(DATASET EXTRACT)

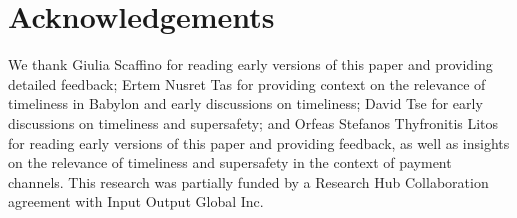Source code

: \section{Acknowledgements}

We thank Giulia Scaffino for reading early versions of this paper
and providing detailed feedback;
Ertem Nusret Tas for providing context on the relevance
of timeliness in Babylon and early discussions on timeliness;
David Tse for early discussions on timeliness and supersafety;
and Orfeas Stefanos Thyfronitis Litos for reading early versions of this paper
and providing feedback, as well as insights on the relevance
of timeliness and supersafety in the context of payment channels.
This research was partially funded by a Research Hub Collaboration agreement
with Input Output Global Inc.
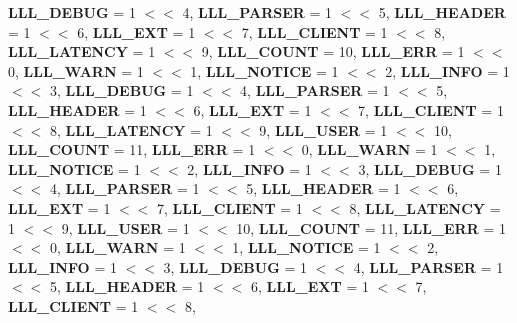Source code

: \begin{DoxyCompactItemize}
\newline
{\bfseries L\+L\+L\+\_\+\+D\+E\+B\+UG} = 1 $<$$<$ 4, 
{\bfseries L\+L\+L\+\_\+\+P\+A\+R\+S\+ER} = 1 $<$$<$ 5, 
{\bfseries L\+L\+L\+\_\+\+H\+E\+A\+D\+ER} = 1 $<$$<$ 6, 
{\bfseries L\+L\+L\+\_\+\+E\+XT} = 1 $<$$<$ 7, 
\newline
{\bfseries L\+L\+L\+\_\+\+C\+L\+I\+E\+NT} = 1 $<$$<$ 8, 
{\bfseries L\+L\+L\+\_\+\+L\+A\+T\+E\+N\+CY} = 1 $<$$<$ 9, 
{\bfseries L\+L\+L\+\_\+\+C\+O\+U\+NT} = 10, 
{\bfseries L\+L\+L\+\_\+\+E\+RR} = 1 $<$$<$ 0, 
\newline
{\bfseries L\+L\+L\+\_\+\+W\+A\+RN} = 1 $<$$<$ 1, 
{\bfseries L\+L\+L\+\_\+\+N\+O\+T\+I\+CE} = 1 $<$$<$ 2, 
{\bfseries L\+L\+L\+\_\+\+I\+N\+FO} = 1 $<$$<$ 3, 
{\bfseries L\+L\+L\+\_\+\+D\+E\+B\+UG} = 1 $<$$<$ 4, 
\newline
{\bfseries L\+L\+L\+\_\+\+P\+A\+R\+S\+ER} = 1 $<$$<$ 5, 
{\bfseries L\+L\+L\+\_\+\+H\+E\+A\+D\+ER} = 1 $<$$<$ 6, 
{\bfseries L\+L\+L\+\_\+\+E\+XT} = 1 $<$$<$ 7, 
{\bfseries L\+L\+L\+\_\+\+C\+L\+I\+E\+NT} = 1 $<$$<$ 8, 
\newline
{\bfseries L\+L\+L\+\_\+\+L\+A\+T\+E\+N\+CY} = 1 $<$$<$ 9, 
{\bfseries L\+L\+L\+\_\+\+U\+S\+ER} = 1 $<$$<$ 10, 
{\bfseries L\+L\+L\+\_\+\+C\+O\+U\+NT} = 11, 
{\bfseries L\+L\+L\+\_\+\+E\+RR} = 1 $<$$<$ 0, 
\newline
{\bfseries L\+L\+L\+\_\+\+W\+A\+RN} = 1 $<$$<$ 1, 
{\bfseries L\+L\+L\+\_\+\+N\+O\+T\+I\+CE} = 1 $<$$<$ 2, 
{\bfseries L\+L\+L\+\_\+\+I\+N\+FO} = 1 $<$$<$ 3, 
{\bfseries L\+L\+L\+\_\+\+D\+E\+B\+UG} = 1 $<$$<$ 4, 
\newline
{\bfseries L\+L\+L\+\_\+\+P\+A\+R\+S\+ER} = 1 $<$$<$ 5, 
{\bfseries L\+L\+L\+\_\+\+H\+E\+A\+D\+ER} = 1 $<$$<$ 6, 
{\bfseries L\+L\+L\+\_\+\+E\+XT} = 1 $<$$<$ 7, 
{\bfseries L\+L\+L\+\_\+\+C\+L\+I\+E\+NT} = 1 $<$$<$ 8, 
\newline
{\bfseries L\+L\+L\+\_\+\+L\+A\+T\+E\+N\+CY} = 1 $<$$<$ 9, 
{\bfseries L\+L\+L\+\_\+\+U\+S\+ER} = 1 $<$$<$ 10, 
{\bfseries L\+L\+L\+\_\+\+C\+O\+U\+NT} = 11, 
{\bfseries L\+L\+L\+\_\+\+E\+RR} = 1 $<$$<$ 0, 
\newline
{\bfseries L\+L\+L\+\_\+\+W\+A\+RN} = 1 $<$$<$ 1, 
{\bfseries L\+L\+L\+\_\+\+N\+O\+T\+I\+CE} = 1 $<$$<$ 2, 
{\bfseries L\+L\+L\+\_\+\+I\+N\+FO} = 1 $<$$<$ 3, 
{\bfseries L\+L\+L\+\_\+\+D\+E\+B\+UG} = 1 $<$$<$ 4, 
\newline
{\bfseries L\+L\+L\+\_\+\+P\+A\+R\+S\+ER} = 1 $<$$<$ 5, 
{\bfseries L\+L\+L\+\_\+\+H\+E\+A\+D\+ER} = 1 $<$$<$ 6, 
{\bfseries L\+L\+L\+\_\+\+E\+XT} = 1 $<$$<$ 7, 
{\bfseries L\+L\+L\+\_\+\+C\+L\+I\+E\+NT} = 1 $<$$<$ 8, 
$$
\end{DoxyCompactItemize}
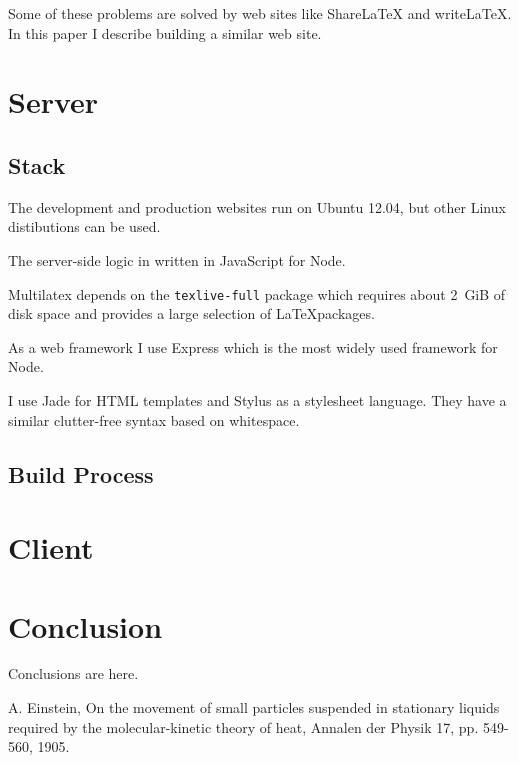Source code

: \documentclass{llncs}
\begin{document}
Some of these problems are solved by web sites like \mbox{ShareLaTeX} and \mbox{writeLaTeX}. In this paper I describe building a similar web site.

\section{Server}

\subsection{Stack}

The development and production websites run on Ubuntu 12.04, but other Linux distibutions can be used.

The server-side logic in written in JavaScript for Node.

Multilatex depends on the \texttt{texlive-full} package which requires about 2~GiB of disk space and provides a large selection of \LaTeX packages.

As a web framework I use Express which is the most widely used framework for Node.

I use Jade for HTML templates and Stylus as a stylesheet language. They have a similar clutter-free syntax based on whitespace.

\subsection {Build Process}

\section{Client}



\section{Conclusion}

Conclusions are here.

\begin{thebibliography}{1}

A. Einstein, On the movement of small particles suspended in stationary liquids required by the molecular-kinetic theory of heat, Annalen der Physik 17, pp. 549-560, 1905.

\end{thebibliography}
\end{document}
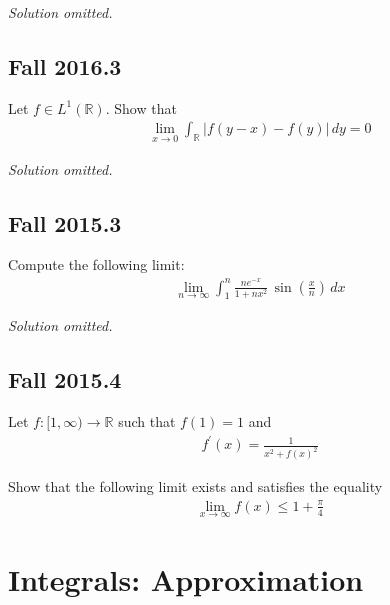 
\emph{Solution omitted.}

\hypertarget{fall-2016.3}{%
\subsection{Fall 2016.3}\label{fall-2016.3}}

Let \(f\in L^1({\mathbb{R}})\). Show that
\begin{align*}
\lim _{x \to 0} \int _{{\mathbb{R}}} {\left\lvert {f(y-x)-f(y)} \right\rvert} \, dy = 0
\end{align*}

\emph{Solution omitted.}

\hypertarget{fall-2015.3}{%
\subsection{Fall 2015.3}\label{fall-2015.3}}

\begin{problem}[?]

Compute the following limit:
\begin{align*}
\lim _{n \rightarrow \infty} \int_{1}^{n} \frac{n e^{-x}}{1+n x^{2}} \, \sin \left(\frac x n\right) \, dx
\end{align*}

\end{problem}

\emph{Solution omitted.}

\hypertarget{fall-2015.4}{%
\subsection{Fall 2015.4}\label{fall-2015.4}}

Let \(f: [1, \infty) \to {\mathbb{R}}\) such that \(f(1) = 1\) and
\begin{align*}
f^{\prime}(x)= \frac{1} {x^{2}+f(x)^{2}}
\end{align*}

Show that the following limit exists and satisfies the equality
\begin{align*}
\lim _{x \rightarrow \infty} f(x) \leq 1 + \frac \pi 4
\end{align*}

\hypertarget{integrals-approximation}{%
\section{Integrals: Approximation}\label{integrals-approximation}}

(End DATASET EXTRACT)

▶ [PROBLEM TO SOLVE]
Scan the records above for the string "Show", then copy each line where it turns up.

▶ [TASK OUTPUT]
Let \(f\in L^1({\mathbb{R}})\). Show that
Show that the following limit exists and satisfies the equality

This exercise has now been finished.